▶ [About this exercise]:
Going through the listing below, work out how many lines include "http" and give that number by itself.
——
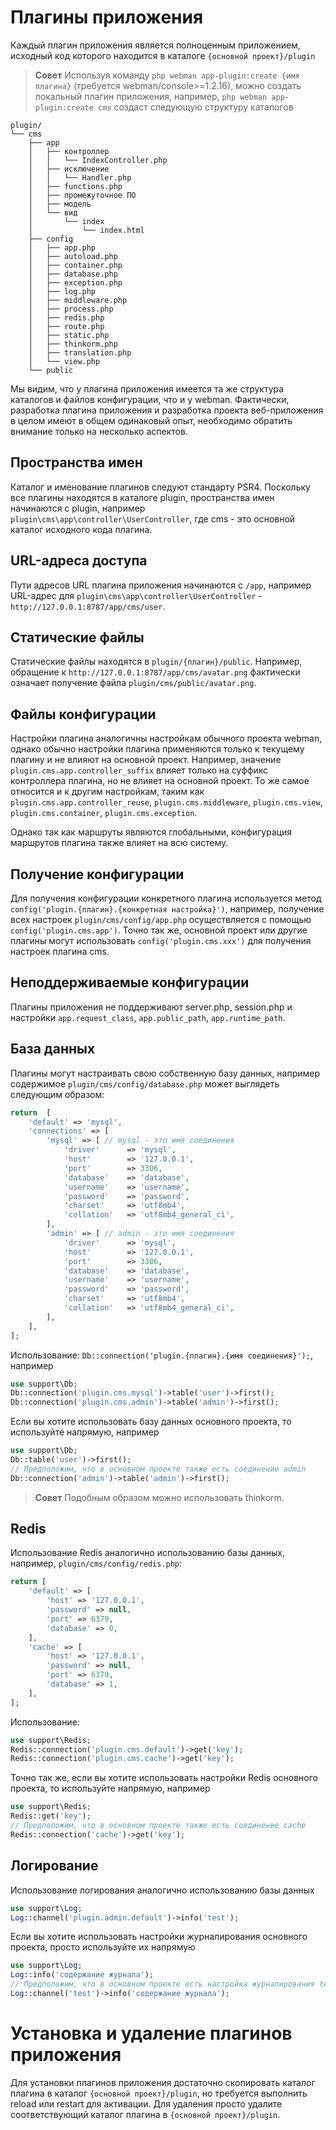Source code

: # Плагины приложения
Каждый плагин приложения является полноценным приложением, исходный код которого находится в каталоге `{основной проект}/plugin`

> **Совет**
> Используя команду `php webman app-plugin:create {имя плагина}` (требуется webman/console>=1.2.16), можно создать локальный плагин приложения,
> например, `php webman app-plugin:create cms` создаст следующую структуру каталогов

```
plugin/
└── cms
    ├── app
    │   ├── контроллер
    │   │   └── IndexController.php
    │   ├── исключение
    │   │   └── Handler.php
    │   ├── functions.php
    │   ├── промежуточное ПО
    │   ├── модель
    │   └── вид
    │       └── index
    │           └── index.html
    ├── config
    │   ├── app.php
    │   ├── autoload.php
    │   ├── container.php
    │   ├── database.php
    │   ├── exception.php
    │   ├── log.php
    │   ├── middleware.php
    │   ├── process.php
    │   ├── redis.php
    │   ├── route.php
    │   ├── static.php
    │   ├── thinkorm.php
    │   ├── translation.php
    │   └── view.php
    └── public
```

Мы видим, что у плагина приложения имеется та же структура каталогов и файлов конфигурации, что и у webman. Фактически, разработка плагина приложения и разработка проекта веб-приложения в целом имеют в общем одинаковый опыт, необходимо обратить внимание только на несколько аспектов.

## Пространства имен
Каталог и именование плагинов следуют стандарту PSR4. Поскольку все плагины находятся в каталоге plugin, пространства имен начинаются с plugin, например `plugin\cms\app\controller\UserController`, где cms - это основной каталог исходного кода плагина.

## URL-адреса доступа
Пути адресов URL плагина приложения начинаются с `/app`, например URL-адрес для `plugin\cms\app\controller\UserController` - `http://127.0.0.1:8787/app/cms/user`.

## Статические файлы
Статические файлы находятся в `plugin/{плагин}/public`. Например, обращение к `http://127.0.0.1:8787/app/cms/avatar.png` фактически означает получение файла `plugin/cms/public/avatar.png`.

## Файлы конфигурации
Настройки плагина аналогичны настройкам обычного проекта webman, однако обычно настройки плагина применяются только к текущему плагину и не влияют на основной проект.
Например, значение `plugin.cms.app.controller_suffix` влияет только на суффикс контроллера плагина, но не влияет на основной проект.
То же самое относится и к другим настройкам, таким как `plugin.cms.app.controller_reuse`, `plugin.cms.middleware`, `plugin.cms.view`, `plugin.cms.container`, `plugin.cms.exception`.

Однако так как маршруты являются глобальными, конфигурация маршрутов плагина также влияет на всю систему.

## Получение конфигурации
Для получения конфигурации конкретного плагина используется метод `config('plugin.{плагин}.{конкретная настройка}')`, например, получение всех настроек `plugin/cms/config/app.php` осуществляется с помощью `config('plugin.cms.app')`. 
Точно так же, основной проект или другие плагины могут использовать `config('plugin.cms.xxx')` для получения настроек плагина cms.

## Неподдерживаемые конфигурации
Плагины приложения не поддерживают server.php, session.php и настройки `app.request_class`, `app.public_path`, `app.runtime_path`.

## База данных
Плагины могут настраивать свою собственную базу данных, например содержимое `plugin/cms/config/database.php` может выглядеть следующим образом:
```php
return  [
    'default' => 'mysql',
    'connections' => [
        'mysql' => [ // mysql - это имя соединения
            'driver'      => 'mysql',
            'host'        => '127.0.0.1',
            'port'        => 3306,
            'database'    => 'database',
            'username'    => 'username',
            'password'    => 'password',
            'charset'     => 'utf8mb4',
            'collation'   => 'utf8mb4_general_ci',
        ],
        'admin' => [ // admin - это имя соединения
            'driver'      => 'mysql',
            'host'        => '127.0.0.1',
            'port'        => 3306,
            'database'    => 'database',
            'username'    => 'username',
            'password'    => 'password',
            'charset'     => 'utf8mb4',
            'collation'   => 'utf8mb4_general_ci',
        ],
    ],
];
```
Использование: `Db::connection('plugin.{плагин}.{имя соединения}');`, например
```php
use support\Db;
Db::connection('plugin.cms.mysql')->table('user')->first();
Db::connection('plugin.cms.admin')->table('admin')->first();
```
Если вы хотите использовать базу данных основного проекта, то используйте напрямую, например
```php
use support\Db;
Db::table('user')->first();
// Предположим, что в основном проекте также есть соединение admin
Db::connection('admin')->table('admin')->first();
```

> **Совет**
> Подобным образом можно использовать thinkorm.

## Redis
Использование Redis аналогично использованию базы данных, например, `plugin/cms/config/redis.php`:
```php
return [
    'default' => [
        'host' => '127.0.0.1',
        'password' => null,
        'port' => 6379,
        'database' => 0,
    ],
    'cache' => [
        'host' => '127.0.0.1',
        'password' => null,
        'port' => 6379,
        'database' => 1,
    ],
];
```
Использование:
```php
use support\Redis;
Redis::connection('plugin.cms.default')->get('key');
Redis::connection('plugin.cms.cache')->get('key');
```
Точно так же, если вы хотите использовать настройки Redis основного проекта, то используйте напрямую, например
```php
use support\Redis;
Redis::get('key');
// Предположим, что в основном проекте также есть соединение cache
Redis::connection('cache')->get('key');
```

## Логирование
Использование логирования аналогично использованию базы данных
```php
use support\Log;
Log::channel('plugin.admin.default')->info('test');
```
Если вы хотите использовать настройки журналирования основного проекта, просто используйте их напрямую
```php
use support\Log;
Log::info('содержание журнала');
// Предположим, что в основном проекте есть настройка журналирования test
Log::channel('test')->info('содержание журнала');
```

# Установка и удаление плагинов приложения
Для установки плагинов приложения достаточно скопировать каталог плагина в каталог `{основной проект}/plugin`, но требуется выполнить reload или restart для активации.
Для удаления просто удалите соответствующий каталог плагина в `{основной проект}/plugin`.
——
▶ [Reply]:
2